▶ GOAL OF THE EXERCISE:
An exact transcription of every entry is required, with the images left out.

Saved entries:

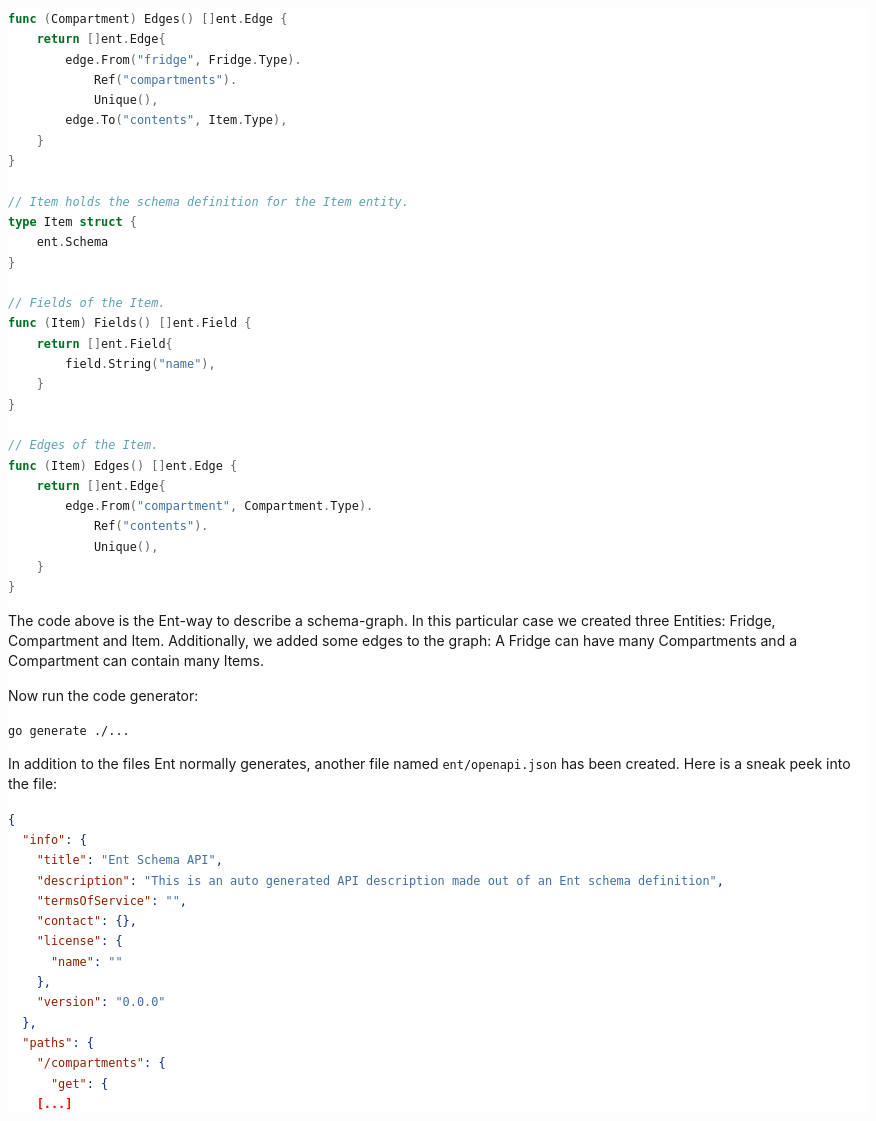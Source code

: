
 ```go title="ent/schema/schema.go"
func (Compartment) Edges() []ent.Edge {
	return []ent.Edge{
		edge.From("fridge", Fridge.Type).
			Ref("compartments").
			Unique(),
		edge.To("contents", Item.Type),
	}
}

// Item holds the schema definition for the Item entity.
type Item struct {
	ent.Schema
}

// Fields of the Item.
func (Item) Fields() []ent.Field {
	return []ent.Field{
		field.String("name"),
	}
}

// Edges of the Item.
func (Item) Edges() []ent.Edge {
	return []ent.Edge{
		edge.From("compartment", Compartment.Type).
			Ref("contents").
			Unique(),
	}
}
```

The code above is the Ent-way to describe a schema-graph. In this particular case we created three Entities: Fridge,
Compartment and Item. Additionally, we added some edges to the graph: A Fridge can have many Compartments and a
Compartment can contain many Items.

Now run the code generator:

```shell
go generate ./...
```

In addition to the files Ent normally generates, another file named `ent/openapi.json` has been created. Here is a sneak peek into the file:

```json title="ent/openapi.json"
{
  "info": {
    "title": "Ent Schema API",
    "description": "This is an auto generated API description made out of an Ent schema definition",
    "termsOfService": "",
    "contact": {},
    "license": {
      "name": ""
    },
    "version": "0.0.0"
  },
  "paths": {
    "/compartments": {
      "get": {
    [...]
```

▶ RESPONSE BOX:
Source code

:
 ```go title="ent/schema/schema.go"
func (Compartment) Edges() []ent.Edge {
	return []ent.Edge{
		edge.From("fridge", Fridge.Type).
			Ref("compartments").
			Unique(),
		edge.To("contents", Item.Type),
	}
}

// Item holds the schema definition for the Item entity.
type Item struct {
	ent.Schema
}

// Fields of the Item.
func (Item) Fields() []ent.Field {
	return []ent.Field{
		field.String("name"),
	}
}

// Edges of the Item.
func (Item) Edges() []ent.Edge {
	return []ent.Edge{
		edge.From("compartment", Compartment.Type).
			Ref("contents").
			Unique(),
	}
}
```

The code above is the Ent-way to describe a schema-graph. In this particular case we created three Entities: Fridge,
Compartment and Item. Additionally, we added some edges to the graph: A Fridge can have many Compartments and a
Compartment can contain many Items.

Now run the code generator:

```shell
go generate ./...
```

In addition to the files Ent normally generates, another file named `ent/openapi.json` has been created. Here is a sneak peek into the file:

```json title="ent/openapi.json"
{
  "info": {
    "title": "Ent Schema API",
    "description": "This is an auto generated API description made out of an Ent schema definition",
    "termsOfService": "",
    "contact": {},
    "license": {
      "name": ""
    },
    "version": "0.0.0"
  },
  "paths": {
    "/compartments": {
      "get": {
    [...]
```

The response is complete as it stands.